+++ Provided material
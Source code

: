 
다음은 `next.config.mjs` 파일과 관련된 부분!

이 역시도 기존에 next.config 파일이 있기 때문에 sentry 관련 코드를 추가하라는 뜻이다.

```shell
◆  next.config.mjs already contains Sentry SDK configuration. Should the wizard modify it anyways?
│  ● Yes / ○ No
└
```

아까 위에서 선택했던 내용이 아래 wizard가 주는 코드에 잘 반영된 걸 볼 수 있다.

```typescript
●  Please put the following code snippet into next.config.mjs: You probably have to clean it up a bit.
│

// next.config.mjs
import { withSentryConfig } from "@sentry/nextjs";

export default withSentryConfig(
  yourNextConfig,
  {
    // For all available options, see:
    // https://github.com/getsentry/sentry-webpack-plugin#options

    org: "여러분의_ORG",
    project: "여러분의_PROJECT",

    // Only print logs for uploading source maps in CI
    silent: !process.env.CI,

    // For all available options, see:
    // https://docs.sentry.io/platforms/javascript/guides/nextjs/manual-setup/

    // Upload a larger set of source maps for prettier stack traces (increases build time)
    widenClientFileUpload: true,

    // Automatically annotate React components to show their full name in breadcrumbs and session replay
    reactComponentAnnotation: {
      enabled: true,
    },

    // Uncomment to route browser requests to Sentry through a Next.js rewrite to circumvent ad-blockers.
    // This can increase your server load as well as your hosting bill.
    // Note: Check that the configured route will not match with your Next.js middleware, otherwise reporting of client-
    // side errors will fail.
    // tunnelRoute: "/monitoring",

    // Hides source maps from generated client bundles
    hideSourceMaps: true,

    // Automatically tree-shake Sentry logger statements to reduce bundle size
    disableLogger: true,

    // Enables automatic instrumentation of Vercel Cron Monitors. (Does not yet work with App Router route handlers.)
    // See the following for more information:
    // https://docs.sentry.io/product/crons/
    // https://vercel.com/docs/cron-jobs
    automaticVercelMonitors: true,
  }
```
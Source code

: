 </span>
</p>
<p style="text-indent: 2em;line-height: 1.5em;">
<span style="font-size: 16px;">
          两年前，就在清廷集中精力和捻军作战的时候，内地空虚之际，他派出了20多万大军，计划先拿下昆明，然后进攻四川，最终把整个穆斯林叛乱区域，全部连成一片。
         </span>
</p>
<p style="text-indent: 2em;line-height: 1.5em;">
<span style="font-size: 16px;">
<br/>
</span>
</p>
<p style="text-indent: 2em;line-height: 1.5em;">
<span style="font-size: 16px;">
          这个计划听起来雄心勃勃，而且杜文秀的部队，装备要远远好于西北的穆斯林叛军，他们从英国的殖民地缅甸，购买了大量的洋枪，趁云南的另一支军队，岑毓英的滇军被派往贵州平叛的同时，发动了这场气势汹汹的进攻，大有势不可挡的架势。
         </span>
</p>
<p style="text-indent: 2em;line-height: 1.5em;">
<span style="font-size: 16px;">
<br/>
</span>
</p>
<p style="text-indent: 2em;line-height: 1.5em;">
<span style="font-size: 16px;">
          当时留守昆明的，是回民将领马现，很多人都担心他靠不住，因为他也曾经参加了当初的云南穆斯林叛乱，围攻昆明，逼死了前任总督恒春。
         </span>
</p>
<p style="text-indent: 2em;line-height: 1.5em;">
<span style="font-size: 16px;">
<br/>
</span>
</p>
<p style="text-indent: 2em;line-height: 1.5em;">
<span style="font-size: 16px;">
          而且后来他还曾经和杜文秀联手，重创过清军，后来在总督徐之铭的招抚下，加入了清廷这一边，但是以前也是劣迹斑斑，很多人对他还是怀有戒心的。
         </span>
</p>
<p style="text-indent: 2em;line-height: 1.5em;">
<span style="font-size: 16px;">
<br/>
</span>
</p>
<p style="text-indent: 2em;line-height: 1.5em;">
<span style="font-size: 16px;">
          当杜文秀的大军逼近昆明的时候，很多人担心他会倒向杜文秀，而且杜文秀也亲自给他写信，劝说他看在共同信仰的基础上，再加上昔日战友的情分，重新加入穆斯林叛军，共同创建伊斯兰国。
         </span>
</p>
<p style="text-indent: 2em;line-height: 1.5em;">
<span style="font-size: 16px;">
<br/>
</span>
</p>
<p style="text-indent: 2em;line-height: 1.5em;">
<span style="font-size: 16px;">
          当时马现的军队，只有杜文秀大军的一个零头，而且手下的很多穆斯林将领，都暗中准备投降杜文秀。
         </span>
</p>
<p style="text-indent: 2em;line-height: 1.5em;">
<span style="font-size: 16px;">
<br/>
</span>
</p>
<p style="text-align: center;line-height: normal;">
++++++
What the exercise asks: Leaving every word in place, retype all of the listing.

Answer to the exercise:
Source code

: 
다음은 `next.config.mjs` 파일과 관련된 부분!

이 역시도 기존에 next.config 파일이 있기 때문에 sentry 관련 코드를 추가하라는 뜻이다.

```shell
◆  next.config.mjs already contains Sentry SDK configuration. Should the wizard modify it anyways?
│  ● Yes / ○ No
└
```

아까 위에서 선택했던 내용이 아래 wizard가 주는 코드에 잘 반영된 걸 볼 수 있다.

```typescript
●  Please put the following code snippet into next.config.mjs: You probably have to clean it up a bit.
│

// next.config.mjs
import { withSentryConfig } from "@sentry/nextjs";

export default withSentryConfig(
  yourNextConfig,
  {
    // For all available options, see:
    // https://github.com/getsentry/sentry-webpack-plugin#options

    org: "여러분의_ORG",
    project: "여러분의_PROJECT",

    // Only print logs for uploading source maps in CI
    silent: !process.env.CI,

    // For all available options, see:
    // https://docs.sentry.io/platforms/javascript/guides/nextjs/manual-setup/

    // Upload a larger set of source maps for prettier stack traces (increases build time)
    widenClientFileUpload: true,

    // Automatically annotate React components to show their full name in breadcrumbs and session replay
    reactComponentAnnotation: {
      enabled: true,
    },

    // Uncomment to route browser requests to Sentry through a Next.js rewrite to circumvent ad-blockers.
    // This can increase your server load as well as your hosting bill.
    // Note: Check that the configured route will not match with your Next.js middleware, otherwise reporting of client-
    // side errors will fail.
    // tunnelRoute: "/monitoring",

    // Hides source maps from generated client bundles
    hideSourceMaps: true,

    // Automatically tree-shake Sentry logger statements to reduce bundle size
    disableLogger: true,

    // Enables automatic instrumentation of Vercel Cron Monitors. (Does not yet work with App Router route handlers.)
    // See the following for more information:
    // https://docs.sentry.io/product/crons/
    // https://vercel.com/docs/cron-jobs
    automaticVercelMonitors: true,
  }
```
Source code

: </span>
</p>
<p style="text-indent: 2em;line-height: 1.5em;">
<span style="font-size: 16px;">
          两年前，就在清廷集中精力和捻军作战的时候，内地空虚之际，他派出了20多万大军，计划先拿下昆明，然后进攻四川，最终把整个穆斯林叛乱区域，全部连成一片。
         </span>
</p>
<p style="text-indent: 2em;line-height: 1.5em;">
<span style="font-size: 16px;">
<br/>
</span>
</p>
<p style="text-indent: 2em;line-height: 1.5em;">
<span style="font-size: 16px;">
          这个计划听起来雄心勃勃，而且杜文秀的部队，装备要远远好于西北的穆斯林叛军，他们从英国的殖民地缅甸，购买了大量的洋枪，趁云南的另一支军队，岑毓英的滇军被派往贵州平叛的同时，发动了这场气势汹汹的进攻，大有势不可挡的架势。
         </span>
</p>
<p style="text-indent: 2em;line-height: 1.5em;">
<span style="font-size: 16px;">
<br/>
</span>
</p>
<p style="text-indent: 2em;line-height: 1.5em;">
<span style="font-size: 16px;">
          当时留守昆明的，是回民将领马现，很多人都担心他靠不住，因为他也曾经参加了当初的云南穆斯林叛乱，围攻昆明，逼死了前任总督恒春。
         </span>
</p>
<p style="text-indent: 2em;line-height: 1.5em;">
<span style="font-size: 16px;">
<br/>
</span>
</p>
<p style="text-indent: 2em;line-height: 1.5em;">
<span style="font-size: 16px;">
          而且后来他还曾经和杜文秀联手，重创过清军，后来在总督徐之铭的招抚下，加入了清廷这一边，但是以前也是劣迹斑斑，很多人对他还是怀有戒心的。
         </span>
</p>
<p style="text-indent: 2em;line-height: 1.5em;">
<span style="font-size: 16px;">
<br/>
</span>
</p>
<p style="text-indent: 2em;line-height: 1.5em;">
<span style="font-size: 16px;">
          当杜文秀的大军逼近昆明的时候，很多人担心他会倒向杜文秀，而且杜文秀也亲自给他写信，劝说他看在共同信仰的基础上，再加上昔日战友的情分，重新加入穆斯林叛军，共同创建伊斯兰国。
         </span>
</p>
<p style="text-indent: 2em;line-height: 1.5em;">
<span style="font-size: 16px;">
<br/>
</span>
</p>
<p style="text-indent: 2em;line-height: 1.5em;">
<span style="font-size: 16px;">
          当时马现的军队，只有杜文秀大军的一个零头，而且手下的很多穆斯林将领，都暗中准备投降杜文秀。
         </span>
</p>
<p style="text-indent: 2em;line-height: 1.5em;">
<span style="font-size: 16px;">
<br/>
</span>
</p>
<p style="text-align: center;line-height: normal;">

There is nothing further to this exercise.